CHAPTER SEVENTEEN

Antonio looked astonished. ‘Well... it’s a possibility, I suppose.’ I could tell he thought it might be a little far-fetched.

I grinned sheepishly. ‘I know, I’m probably way off track, imagining things that never happened. I suppose it just shows how desperate I am for answers.’

‘No, but it is something to consider.’ Antonio rubbed his chin pensively, then he gave me an odd look, his shoulders drooping. ‘Actually, Blossom, there’s something else for you to consider.’

‘What’s that?’

He hesitated, rubbing his brow. ‘The thing is, ever since you and your sisters came to see me that time, I’ve been thinking about what you said about looking for your father.’

‘Yes?’

‘Well, I know I told you that Ada and I never had... a sexual relationship.

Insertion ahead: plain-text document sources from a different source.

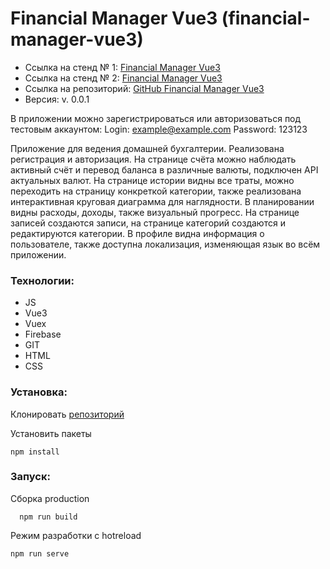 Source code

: # Financial Manager Vue3 (financial-manager-vue3)

- Ссылка на стенд № 1: [Financial Manager Vue3](https://vue-manager-crm.web.app/ "Домашняя бухгалтерия")
- Ссылка на стенд № 2: [Financial Manager Vue3](https://vue-manager-crm.firebaseapp.com/ "Домашняя бухгалтерия")
- Ссылка на репозиторий: [GitHub Financial Manager Vue3](https://github.com/InInferno/financial-manager-vue3 "Financial Manager Vue3")
- Версия: v. 0.0.1

В приложении можно зарегистрироваться или авторизоваться под тестовым аккаунтом:
Login: example@example.com
Password: 123123

Приложение для ведения домашней бухгалтерии. Реализована регистрация и авторизация. На странице счёта можно наблюдать активный счёт и перевод баланса в различные валюты, подключен API актуальных валют. На странице истории видны все траты, можно переходить на страницу конкреткой категории, также реализована интерактивная круговая диаграмма для наглядности. В планировании видны расходы, доходы, также визуальный прогресс. На странице записей создаются записи, на странице категорий создаются и редактируются категории. В профиле видна информация о пользователе, также доступна локализация, изменяющая язык во всём приложении.

### Технологии: 
- JS
- Vue3
- Vuex
- Firebase
- GIT
- HTML
- CSS

### Установка:

Клонировать [репозиторий](https://github.com/InInferno/financial-manager-vue3)

Установить пакеты

    npm install

### Запуск:

Сборка production

      npm run build
      
Режим разработки с hotreload

    npm run serve

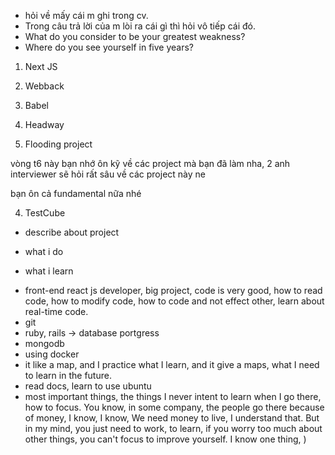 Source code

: - hỏi về mấy cái m ghi trong cv.
- Trong câu trả lời của m lòi ra cái gì thì hỏi vô tiếp cái đó.
- What do you consider to be your greatest weakness?
- Where do you see yourself in five years?

1. Next JS

2. Webback

3. Babel

4. Headway

5. Flooding project

vòng t6 này bạn nhớ ôn kỹ về các project mà bạn đã làm nha, 2 anh interviewer sẽ hỏi rất sâu về các project này ne

bạn ôn cả fundamental nữa nhé

4. TestCube

- describe about project

- what i do

- what i learn

* front-end react js developer, big project, code is very good, how to read code, how to modify code, how to code and not effect other, learn about real-time code.
* git
* ruby, rails -> database portgress
* mongodb
* using docker
* it like a map, and I practice what I learn, and it give a maps, what I need to learn in the future.
* read docs, learn to use ubuntu
* most important things, the things I never intent to learn when I go there, how to focus.
  You know, in some company, the people go there because of money, I know, I know, We need money to live, I understand that. But in my mind, you just need to work, to learn, if you worry too much about other things, you can't focus to improve yourself. I know one thing,
  )
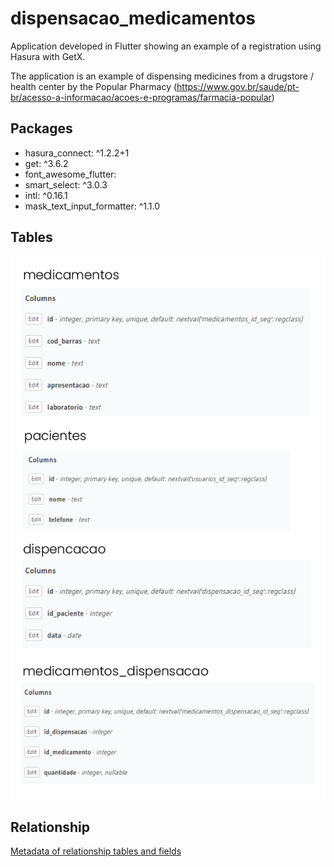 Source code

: # dispensacao_medicamentos
 
Application developed in Flutter showing an example of a registration using Hasura with GetX.

The application is an example of dispensing medicines from a drugstore / health center by the Popular Pharmacy (https://www.gov.br/saude/pt-br/acesso-a-informacao/acoes-e-programas/farmacia-popular)

## Packages
- hasura_connect: ^1.2.2+1
- get: ^3.6.2
- font_awesome_flutter:
- smart_select: ^3.0.3
- intl: ^0.16.1
- mask_text_input_formatter: ^1.1.0


## Tables
![Table names and fields](/assets/images/tables.png?raw=true "Table names and fields")

## Relationship
[Metadata of relationship tables and fields](/assets/json/metadata_relationship.json) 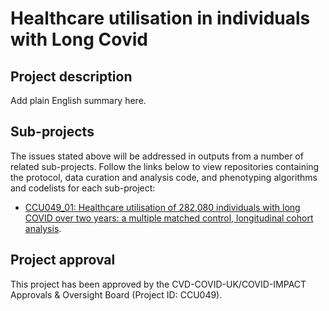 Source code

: # Healthcare utilisation in individuals with Long Covid

## Project description

Add plain English summary here.

## Sub-projects

The issues stated above will be addressed in outputs from a number of related sub-projects.  Follow the links below to view repositories containing the protocol, data curation and analysis code, and phenotyping algorithms and codelists for each sub-project:

* [CCU049_01: Healthcare utilisation of 282,080 individuals with long COVID over two years: a multiple matched control, longitudinal cohort analysis](https://github.com/BHFDSC/CCU049_01).

## Project approval

This project has been approved by the CVD-COVID-UK/COVID-IMPACT Approvals & Oversight Board (Project ID: CCU049).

But... well, that’s not strictly true. There was one night...’

‘One night?’ I leaned forward.

He nodded, almost apologetically. ‘We’d been out for a drink and something to eat, as we often did. But that night, I wasn’t my usual chatty self and Ada could see that. I was feeling really sad because I was having to leave my home in Edinburgh and head back to Italy with my wife. Her dementia was getting worse and she needed her family around her, and of course I wanted that for her. But it meant leaving my parents behind in Edinburgh and I was feeling quite down about that. Ada invited me in for a whisky to try and cheer me up, and I don’t know how it happened – it was all so long ago – but we kissed and then we got a bit carried away.’ He broke off, grinning rather awkwardly. ‘Sorry. You probably don’t want to hear about your mum’s sex life.’

‘No, I do! I mean, not about the actual sex part, obviously. But I need to know!’ I’d been hanging on his every word. ‘So you’re saying you did actually... do it that night?’

He sighed. ‘It’s all a bit hazy – it was a long time ago and I’d drunk a lot that night. I guess we just wanted to comfort each other. Whether or not we were intimate enough to bring you into existence, if you see what I mean... well, I really can’t be sure, and I’ve always assumed not.’ He gazed at me sadly. ‘But I guess it’s a possibility.’

‘Wow. I can’t believe it,’ I breathed, staring at him in wonder. My heart was beating very fast. ‘So you could actually be my dad.’

‘I suppose I could.’ He rubbed his hands over his face and looked at me wistfully. ‘I just hope you wouldn’t be disappointed... if it turned out to be true.’

‘Of course I wouldn’t.’ I laughed rather awkwardly. ‘I just hope you wouldn’t be horrified if it turned out to be true.’

He smiled broadly, his brown eyes twinkling. ‘Blossom, there aren’t many delightful surprises to be had by the time you get to my stage in life. But I can assure you that finding out I have a daughter as lovely as you would definitely be one of them.’

I felt myself relax with relief. ‘So would you... will you do a test? So that we can find out for certain, one way or the other?’

He nodded. ‘Of course I will.’

*****

I drove back to Guildford in a daze.

Could Antonio be my dad, after all?

The trouble was, however lovely a notion it might seem to me – and Antonio as well – there was a definite fly in the ointment regarding this theory: Ada obviously realised he wasn’t. And she was the one person who would surely know the truth.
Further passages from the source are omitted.